EXERCISE INSTRUCTIONS: Using the data below, return all lines in which "Location" appears.
PROVIDED DATA Start Marker
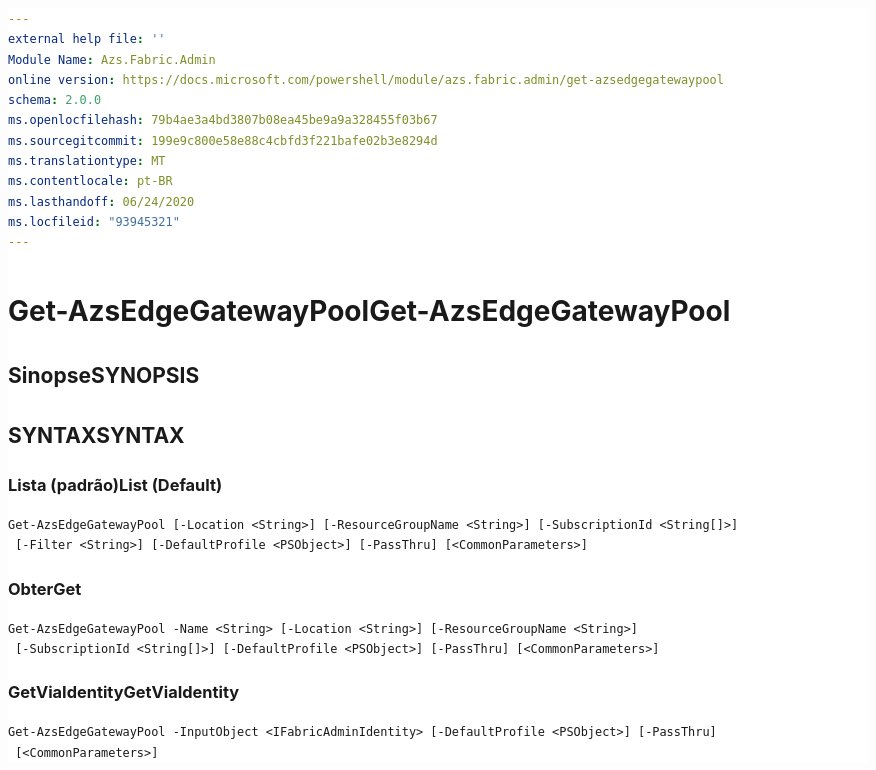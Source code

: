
 ```yaml
---
external help file: ''
Module Name: Azs.Fabric.Admin
online version: https://docs.microsoft.com/powershell/module/azs.fabric.admin/get-azsedgegatewaypool
schema: 2.0.0
ms.openlocfilehash: 79b4ae3a4bd3807b08ea45be9a9a328455f03b67
ms.sourcegitcommit: 199e9c800e58e88c4cbfd3f221bafe02b3e8294d
ms.translationtype: MT
ms.contentlocale: pt-BR
ms.lasthandoff: 06/24/2020
ms.locfileid: "93945321"
---
```

# <span data-ttu-id="ba220-101">Get-AzsEdgeGatewayPool</span><span class="sxs-lookup"><span data-stu-id="ba220-101">Get-AzsEdgeGatewayPool</span></span>

## <span data-ttu-id="ba220-102">Sinopse</span><span class="sxs-lookup"><span data-stu-id="ba220-102">SYNOPSIS</span></span>


## <span data-ttu-id="ba220-103">SYNTAX</span><span class="sxs-lookup"><span data-stu-id="ba220-103">SYNTAX</span></span>

### <span data-ttu-id="ba220-104">Lista (padrão)</span><span class="sxs-lookup"><span data-stu-id="ba220-104">List (Default)</span></span>
```
Get-AzsEdgeGatewayPool [-Location <String>] [-ResourceGroupName <String>] [-SubscriptionId <String[]>]
 [-Filter <String>] [-DefaultProfile <PSObject>] [-PassThru] [<CommonParameters>]
```

### <span data-ttu-id="ba220-105">Obter</span><span class="sxs-lookup"><span data-stu-id="ba220-105">Get</span></span>
```
Get-AzsEdgeGatewayPool -Name <String> [-Location <String>] [-ResourceGroupName <String>]
 [-SubscriptionId <String[]>] [-DefaultProfile <PSObject>] [-PassThru] [<CommonParameters>]
```

### <span data-ttu-id="ba220-106">GetViaIdentity</span><span class="sxs-lookup"><span data-stu-id="ba220-106">GetViaIdentity</span></span>
```
Get-AzsEdgeGatewayPool -InputObject <IFabricAdminIdentity> [-DefaultProfile <PSObject>] [-PassThru]
 [<CommonParameters>]
```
PROVIDED DATA End Marker
SOLVED EXERCISE:
Get-AzsEdgeGatewayPool [-Location <String>] [-ResourceGroupName <String>] [-SubscriptionId <String[]>]
Get-AzsEdgeGatewayPool -Name <String> [-Location <String>] [-ResourceGroupName <String>]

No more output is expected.